■ **DIRECTIONS FOR THIS TASK**
Search the data for "images" and copy every matching line.
___ PROVIDED DATA
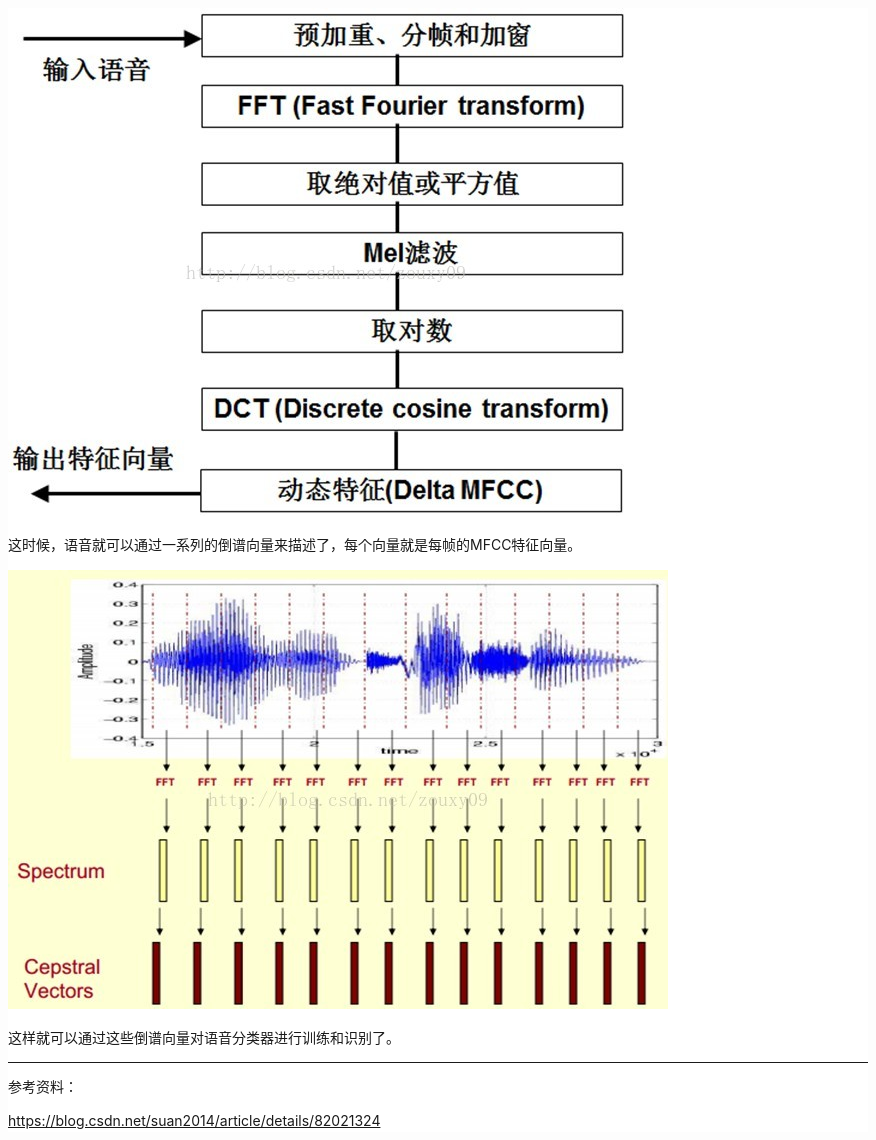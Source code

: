 ![asr-00-14](/images/snlp/asr-00-14.jpeg)

这时候，语音就可以通过一系列的倒谱向量来描述了，每个向量就是每帧的MFCC特征向量。

![asr-00-15](/images/snlp/asr-00-15.jpeg)

这样就可以通过这些倒谱向量对语音分类器进行训练和识别了。


---
参考资料：

https://blog.csdn.net/suan2014/article/details/82021324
______
■ **TASK OUTPUT**
: ![asr-00-14](/images/snlp/asr-00-14.jpeg)
![asr-00-15](/images/snlp/asr-00-15.jpeg)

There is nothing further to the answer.